Gosto peculiar
Somos uma pequena parcela da população, é verdade. A maioria de nós é a terceira idade ou algum jovem, escolhido a dedo, por esse tipo de gosto: acordar cedo.
Credo, mas para quê? Sei lá. Os senhores diriam que é para varrer calçadas, passear com os cachorros, correr no parque, ler o jornal. No meu caso já é porque acho que aproveito melhor o dia. Mesmo em tempo de quarentena? Sim. Isso porque não é nada motivacional acordar com as seis badaladas do relógio da igreja para, talvez, terminar a leitura ou tomar um bom banho pra seguir na igual faxina dos últimos dias.
Gosto do período matutino, minha gente. De manhã, tudo é mais fresquinho: o pão, a temperatura, as ideias loucas. Numa dessas conversas triviais, descobri que sou a única do meu ciclo de convivência.

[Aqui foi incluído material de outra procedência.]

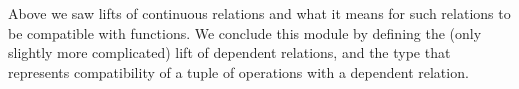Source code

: Above we saw lifts of continuous relations and what it means for such relations to be compatible with functions. We conclude this module by defining the (only slightly more complicated) lift of dependent relations, and the type that represents compatibility of a tuple of operations with a dependent relation.
\ccpad
\begin{code}%
\>[0]\AgdaSpace{}%
\AgdaModule{\AgdaUnderscore{}}\AgdaSpace{}%
\AgdaSymbol{\{}\AgdaSpace{}%
\AgdaSpace{}%
\AgdaSpace{}%
\AgdaSymbol{:}\AgdaSpace{}%
\AgdaSymbol{\}}\AgdaSpace{}%
\AgdaSymbol{\{}\AgdaSpace{}%
\AgdaSpace{}%
\AgdaSymbol{:}\AgdaSpace{}%
\AgdaSpace{}%
\AgdaSymbol{\}}\AgdaSpace{}%
\AgdaSymbol{\{}\AgdaSpace{}%
\AgdaSymbol{:}\AgdaSpace{}%
\AgdaSpace{}%
\AgdaSpace{}%
\AgdaSpace{}%
\AgdaSymbol{\}}\AgdaSpace{}%
\<%
\\
%
\\[\AgdaEmptyExtraSkip]%
\>[0][@{}l@{\AgdaIndent{0}}]%
\>[1]\AgdaSpace{}%
\AgdaSymbol{:}\AgdaSpace{}%
\AgdaSpace{}%
\AgdaSpace{}%
\AgdaSpace{}%
\AgdaSpace{}%
\AgdaSpace{}%
\AgdaSpace{}%
\AgdaSpace{}%
\AgdaSpace{}%
\AgdaSpace{}%
\AgdaSpace{}%
\AgdaSpace{}%
\AgdaSymbol{)}\AgdaSpace{}%
\AgdaSpace{}%
\AgdaSpace{}%
\AgdaSpace{}%
\AgdaSpace{}%
\<%
\\
%
\>[1]\AgdaSpace{}%
\AgdaSpace{}%
\AgdaSpace{}%
\AgdaSymbol{=}\AgdaSpace{}%
\AgdaSpace{}%
\AgdaSymbol{(}\AgdaSpace{}%
\AgdaSymbol{:}\AgdaSpace{}%
\AgdaSymbol{)}\AgdaSpace{}%
\AgdaSpace{}%
\AgdaSpace{}%
\AgdaSpace{}%
\AgdaSpace{}%
\AgdaSpace{}%
\AgdaSymbol{(}\AgdaSpace{}%
\AgdaSymbol{)}\AgdaSpace{}%
\AgdaSymbol{)}\<%
\\
%
\\[\AgdaEmptyExtraSkip]%
%
\>[1]\AgdaSpace{}%
\AgdaSymbol{:}\AgdaSpace{}%
\AgdaSpace{}%
\AgdaSpace{}%
\AgdaSpace{}%

\end{code}

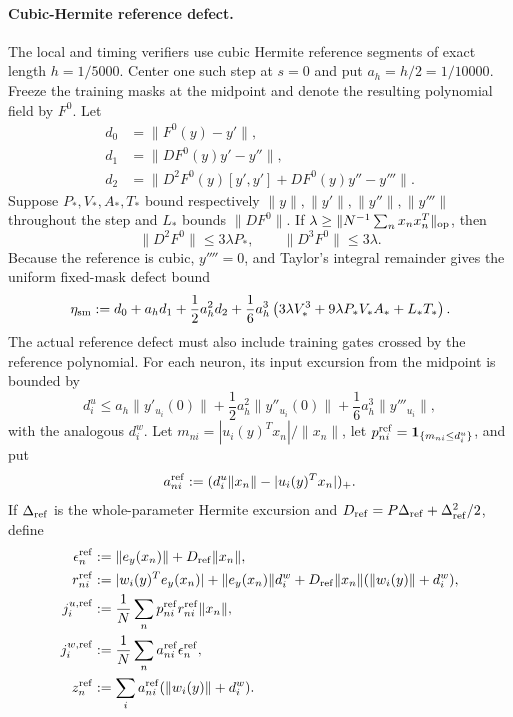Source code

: \documentclass[10pt]{article}
\theoremstyle{remark}\newtheorem{remark}[theorem]{Remark}
\begin{document}
\paragraph{Cubic-Hermite reference defect.}
The local and timing verifiers use cubic Hermite reference segments of exact
length $h=1/5000$. Center one such step at $s=0$ and put
$a_h=h/2=1/10000$. Freeze the training masks at the midpoint and denote the
resulting polynomial field by $F^0$. Let
\begin{align*}
 d_0&=\|F^0(y)-y'\|,\\
 d_1&=\|DF^0(y)y'-y''\|,\\
 d_2&=\|D^2F^0(y)[y',y']+DF^0(y)y''-y'''\|.
\end{align*}
Suppose $P_*,V_*,A_*,T_*$ bound respectively
$\|y\|,\|y'\|,\|y''\|,\|y'''\|$ throughout the step and
$L_*$ bounds $\|DF^0\|$. If
$\lambda\ge\|N^{-1}\sum_nx_nx_n^T\|_{\rm op}$, then
\[
 \|D^2F^0\|\le3\lambda P_*,\qquad
 \|D^3F^0\|\le3\lambda.
\]
Because the reference is cubic, $y''''=0$, and Taylor's integral remainder
gives the uniform fixed-mask defect bound
\begin{equation}
 \eta_{\rm sm}:=
 d_0+a_hd_1+\frac12a_h^2d_2+
 \frac16a_h^3\left(
 3\lambda V_*^3+9\lambda P_*V_*A_*+L_*T_*
 \right).
 \label{eq:canonical-smooth-defect}
\end{equation}
The actual reference defect must also include training gates crossed by the
reference polynomial. For each neuron, its input excursion from the midpoint
is bounded by
\begin{equation}
 d_i^u\le a_h\|y'_{u_i}(0)\|+\frac12a_h^2\|y''_{u_i}(0)\|
       +\frac16a_h^3\|y'''_{u_i}\|,
 \label{eq:canonical-input-excursion}
\end{equation}
with the analogous $d_i^w$. Let
$m_{ni}=|u_i(y)^Tx_n|/\|x_n\|$, let
$p_{ni}^{\rm ref}=\mathbf1_{\{m_{ni}\le d_i^u\}}$, and put
\[
 a_{ni}^{\rm ref}:=(d_i^u\|x_n\|-|u_i(y)^Tx_n|)_+.
\]
If $\Delta_{\rm ref}$ is the whole-parameter Hermite excursion and
$D_{\rm ref}=P\Delta_{\rm ref}+\Delta_{\rm ref}^2/2$, define
\begin{align*}
 \epsilon_n^{\rm ref}&:=\|e_y(x_n)\|+D_{\rm ref}\|x_n\|,\\
 r_{ni}^{\rm ref}&:=|w_i(y)^Te_y(x_n)|
  +\|e_y(x_n)\|d_i^w
  +D_{\rm ref}\|x_n\|(\|w_i(y)\|+d_i^w),\\
 j_i^{u,{\rm ref}}&:=\frac1N\sum_n
  p_{ni}^{\rm ref}r_{ni}^{\rm ref}\|x_n\|,\\
 j_i^{w,{\rm ref}}&:=\frac1N\sum_n
  a_{ni}^{\rm ref}\epsilon_n^{\rm ref},\\
 z_n^{\rm ref}&:=\sum_i a_{ni}^{\rm ref}(\|w_i(y)\|+d_i^w).
\end{align*}
\end{document}
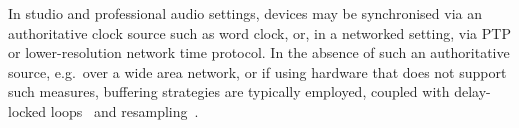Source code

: In studio and professional audio settings, devices may be synchronised via an
authoritative clock source such as word clock, or, in a networked setting,
via PTP or lower-resolution network time protocol.
In the absence of such an authoritative source, e.g.\ over a wide area network,
or if using hardware that does not support such measures, buffering strategies
are typically employed, coupled with delay-locked
loops~\citep{adriaensen_using_2005} and
resampling~\citep{adriaensen_controlling_2012}.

É ironia do destino, eu acho; logo eu, que adoro ouvir os primeiros cantos dos galos e dos pássaros, se deixar acordo na metade do dia, incansável e irritada até: "poxa, perdi uma parcela do dia!"
E olha que muitas vezes nem é o relógio que me acorda, é a galinha gritando porque o cachorro está correndo atrás, outras vezes é a dor da cólica ou poucas das vezes é a preocupação de perder a hora.
De manhã a disposição é diferente, o sol é diferente, a magia é diferente; nesse tempo presente tem sido a salvação de quem quer ver a cara da rua: "amiga, saí pra buscar esse pãozinho porque não estou aguentando mais ficar em casa!"
Eu sei, entendo, de manhãzinha, antes das nove, não há muito o que se fazer, o que assistir, aonde ir; é satisfação pessoal, mesmo. Eu tenho gostos peculiares. Quais? Você não entenderia... Nem eu às vezes entendo!